Clearly a multi-modal criteria.

plot(X, xlab="x1", ylab="x2", xlim=c(0,1), ylim=c(0,1))
arrows(solns$s1, solns$s2, solns$x1, solns$x2, length=0.1)
points(solns$x1[m], solns$x2[m], col=2, pch=20)

More iterations

Careful, similar $y$-values is no longer a good measure of convergence.

for(i in nrow(X):50) {
    solns <- EI.search(X, y, gpi)
    m <- which.max(solns$val)
    maxei <- c(maxei, solns$val[m])
    xnew <- as.matrix(solns[m,3:4])
    ynew <- f(xnew)
    X <- rbind(X, xnew); y <- c(y, ynew)
    updateGPsep(gpi, xnew, y[length(y)])
    mle <- mleGPsep(gpi, param="d", tmin=da$min, tmax=da$max, ab=da$ab)
}

Calculating progress …

prog.ei <- y
for(i in 2:length(y)) 
    if(prog.ei[i] > prog.ei[i-1]) prog.ei[i] <- prog.ei[i-1]

Two measures of progress

par(mfrow=c(1,2))
plot(prog.ei, type="l", ylab="fmin progress", xlab="its")
plot(maxei, type="l", xlab="its", ylab="max EI")

Encapsulating function

optim.EI <- function(f, ninit, stop)
 {
    X <- randomLHS(ninit, 2); y <- f(X)
    gpi <- newGPsep(X, y, d=0.1, g=1e-7, dK=TRUE)
    da <- darg(list(mle=TRUE, min=eps, max=0.5), X)
    mleGPsep(gpi, param="d", tmin=da$min, tmax=da$max, ab=da$ab)
    maxei <- c()
    for(i in (ninit+1):stop) {
        solns <- EI.search(X, y, gpi)
        m <- which.max(solns$val)
        maxei <- c(maxei, solns$val[m])
        xnew <- as.matrix(solns[m,3:4])
        ynew <- f(xnew)
        updateGPsep(gpi, matrix(xnew, nrow=1), ynew)
        mleGPsep(gpi, param="d", tmin=da$min, tmax=da$max, ab=da$ab)
        X <- rbind(X, xnew); y <- c(y, ynew)
    }
    deleteGPsep(gpi)

    return(list(X=X, y=y, maxei=maxei))
 }

Average progress under random init

Lets repeatedly solve the problem in this way with 100 random initializations.

reps <- 100
prog.ei <- matrix(NA, nrow=reps, ncol=50)
for(r in 1:reps) {
    os <- optim.EI(f, 12, 50)
    prog.ei[r,1:length(os$y)] <- os$y
    for(i in 2:length(os$y)) { 
        if(is.na(prog.ei[r,i]) || prog.ei[r,i] > prog.ei[r,i-1]) 
            prog.ei[r,i] <- prog.ei[r,i-1] 
    }
}

The next slide shows the average progress of our three methods so far.

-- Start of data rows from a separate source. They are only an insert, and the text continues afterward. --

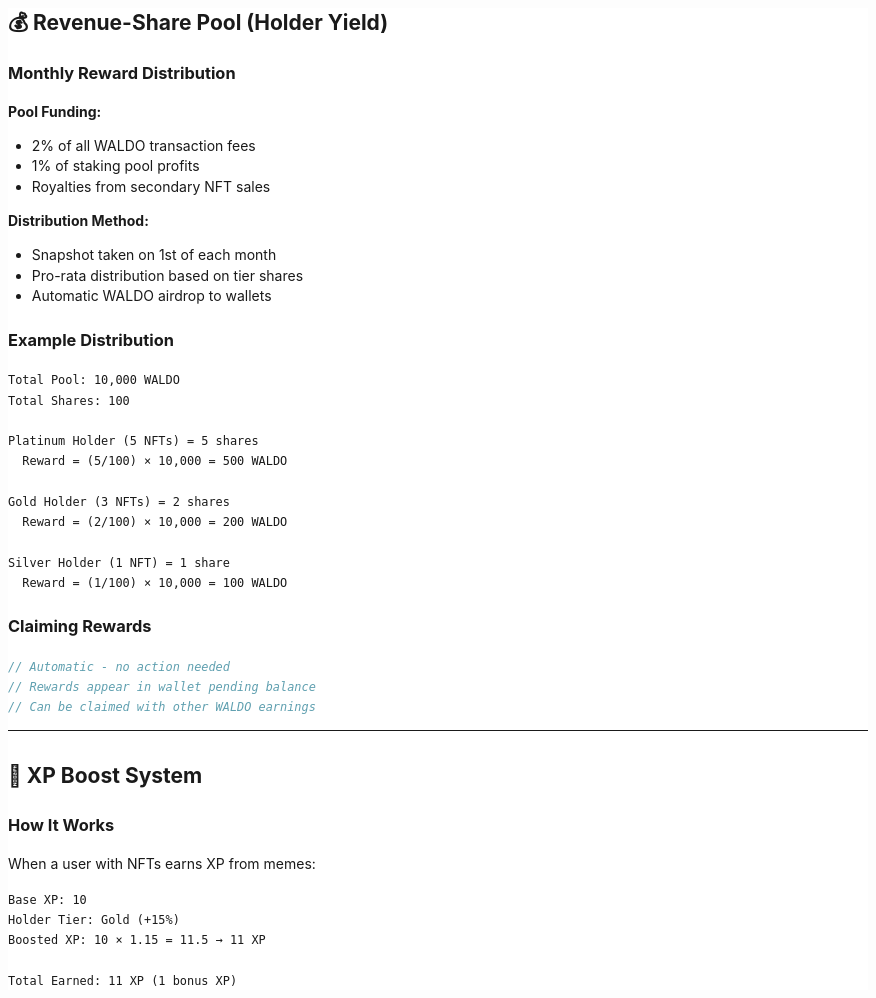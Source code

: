 
## 💰 Revenue-Share Pool (Holder Yield)

### Monthly Reward Distribution

**Pool Funding:**
- 2% of all WALDO transaction fees
- 1% of staking pool profits
- Royalties from secondary NFT sales

**Distribution Method:**
- Snapshot taken on 1st of each month
- Pro-rata distribution based on tier shares
- Automatic WALDO airdrop to wallets

### Example Distribution

```
Total Pool: 10,000 WALDO
Total Shares: 100

Platinum Holder (5 NFTs) = 5 shares
  Reward = (5/100) × 10,000 = 500 WALDO

Gold Holder (3 NFTs) = 2 shares
  Reward = (2/100) × 10,000 = 200 WALDO

Silver Holder (1 NFT) = 1 share
  Reward = (1/100) × 10,000 = 100 WALDO
```

### Claiming Rewards

```javascript
// Automatic - no action needed
// Rewards appear in wallet pending balance
// Can be claimed with other WALDO earnings
```

---

## 🚀 XP Boost System

### How It Works

When a user with NFTs earns XP from memes:

```
Base XP: 10
Holder Tier: Gold (+15%)
Boosted XP: 10 × 1.15 = 11.5 → 11 XP

Total Earned: 11 XP (1 bonus XP)
```
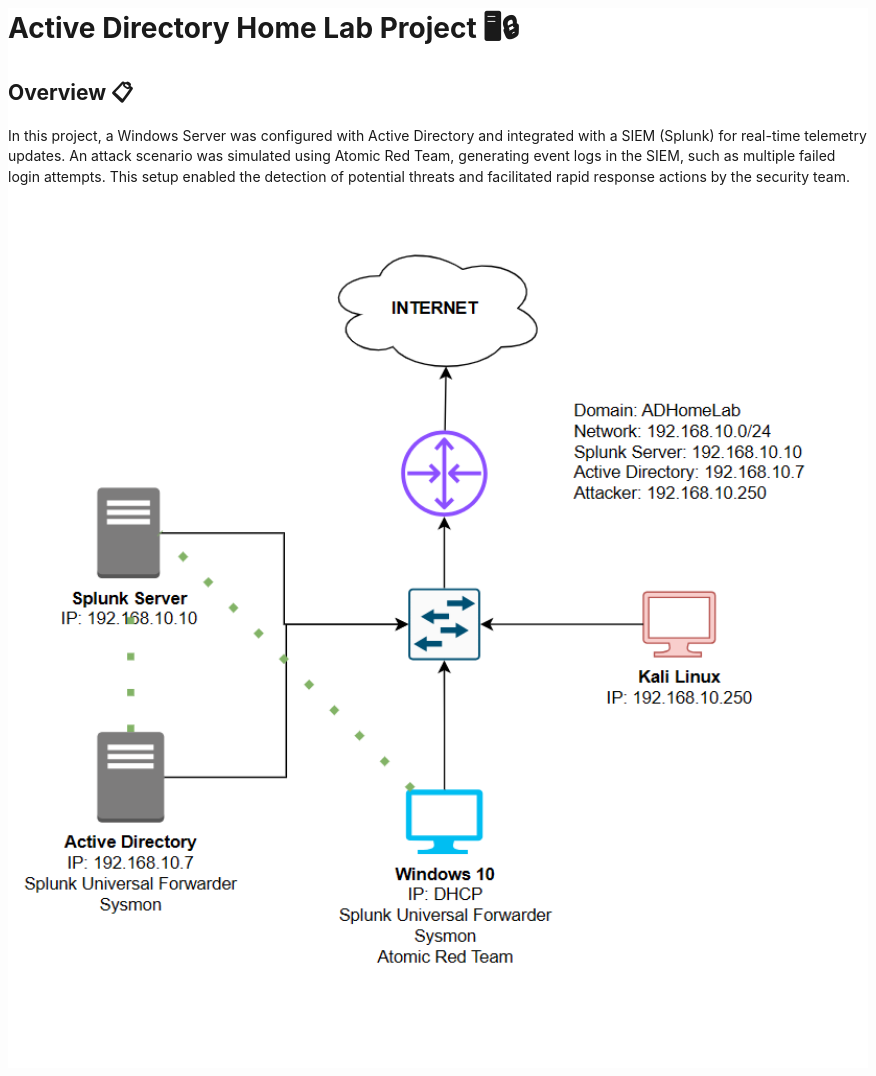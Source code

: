 # Active Directory Home Lab Project 🖥️🔒

## Overview 📋

In this project, a Windows Server was configured with Active Directory and integrated with a SIEM (Splunk) for real-time telemetry updates. An attack scenario was simulated using Atomic Red Team, generating event logs in the SIEM, such as multiple failed login attempts. This setup enabled the detection of potential threats and facilitated rapid response actions by the security team.
<br>
<div>
    <img src="./workflow.png" alt="Workflow Diagram" style="width: 100%; height: auto;" />
</div>
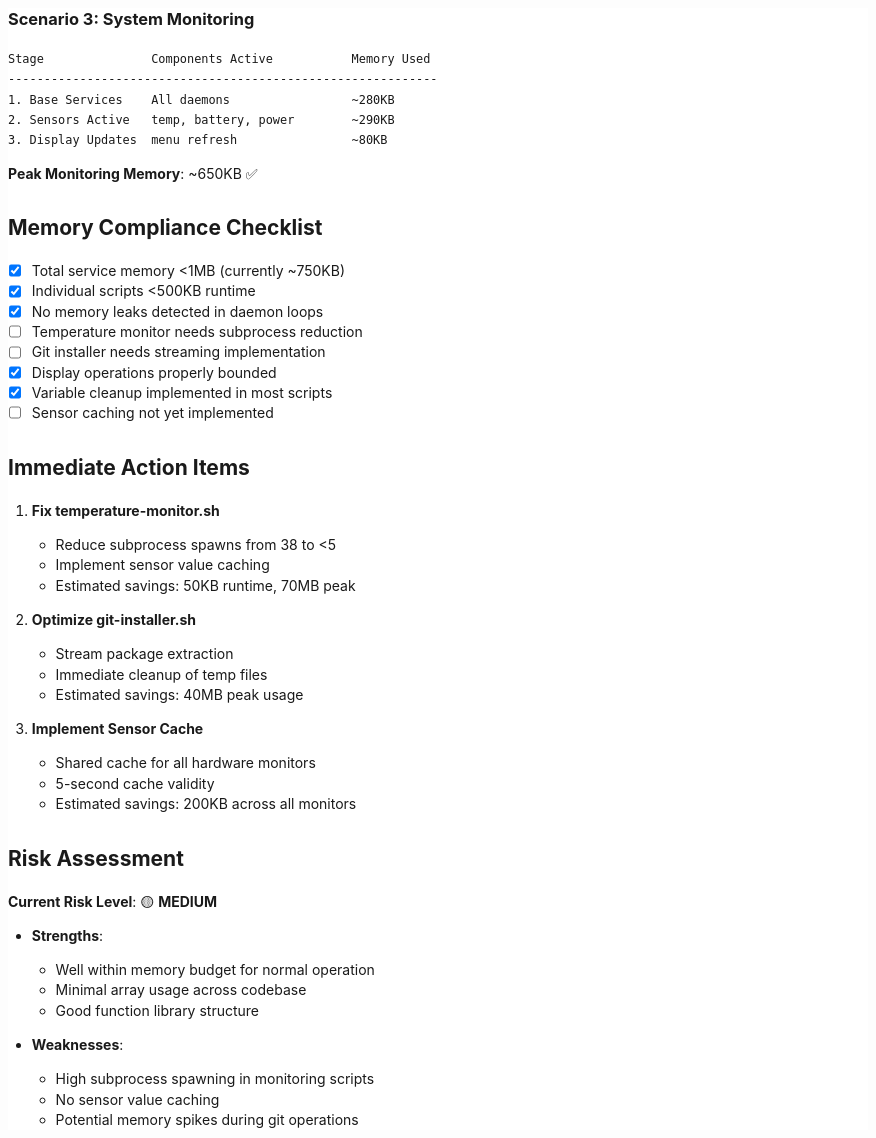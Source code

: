 ### Scenario 3: System Monitoring
```
Stage               Components Active           Memory Used
------------------------------------------------------------
1. Base Services    All daemons                 ~280KB
2. Sensors Active   temp, battery, power        ~290KB
3. Display Updates  menu refresh                ~80KB
```
**Peak Monitoring Memory**: ~650KB ✅

## Memory Compliance Checklist

- [x] Total service memory <1MB (currently ~750KB)
- [x] Individual scripts <500KB runtime
- [x] No memory leaks detected in daemon loops
- [ ] Temperature monitor needs subprocess reduction
- [ ] Git installer needs streaming implementation
- [x] Display operations properly bounded
- [x] Variable cleanup implemented in most scripts
- [ ] Sensor caching not yet implemented

## Immediate Action Items

1. **Fix temperature-monitor.sh**
   - Reduce subprocess spawns from 38 to <5
   - Implement sensor value caching
   - Estimated savings: 50KB runtime, 70MB peak

2. **Optimize git-installer.sh**
   - Stream package extraction
   - Immediate cleanup of temp files
   - Estimated savings: 40MB peak usage

3. **Implement Sensor Cache**
   - Shared cache for all hardware monitors
   - 5-second cache validity
   - Estimated savings: 200KB across all monitors

## Risk Assessment

**Current Risk Level**: 🟡 **MEDIUM**

- **Strengths**: 
  - Well within memory budget for normal operation
  - Minimal array usage across codebase
  - Good function library structure

- **Weaknesses**:
  - High subprocess spawning in monitoring scripts
  - No sensor value caching
  - Potential memory spikes during git operations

Its getting to messy to look at all the paths.

Average progress

plot(colMeans(prog.ei), col=1, lwd=2, ylab="fmin progress", type="l")
lines(colMeans(prog), col="gray",lwd=2)
lines(colMeans(prog.optim, na.rm=TRUE), col=2,lwd=2)
legend("topright", c("optim", "surr", "ei"), col=c(2, "gray", 1), lty=1)

Final solution

Once or twice out of 100 repeats did EI not find the global min after 50 iterations.

boxplot(prog.ei[,50], prog[,50], prog.optim[,50], names=c("ei", "surr", "optim"))

What can you say about it?

Under certain regularity conditions,

like that the hyperparameters are known,

the EGO algorithm (i.e., EI searches) will converge to a global optima.

But only really in the sense that "eventually it will explore everywhere".

In practice, it does really well

but there are pathologies which can usually be mitigated with strong-ish priors.

You can show that each sequential EI-based decision is optimal

for the situation where that sample is the last one you'll ever take.

How do you handle noise?

Just estimate a nugget, and define $f_\min$ to be your estimated minimum.

Constrained optimization

Known constraints

First, lets keep it simple and assume the constraints are known.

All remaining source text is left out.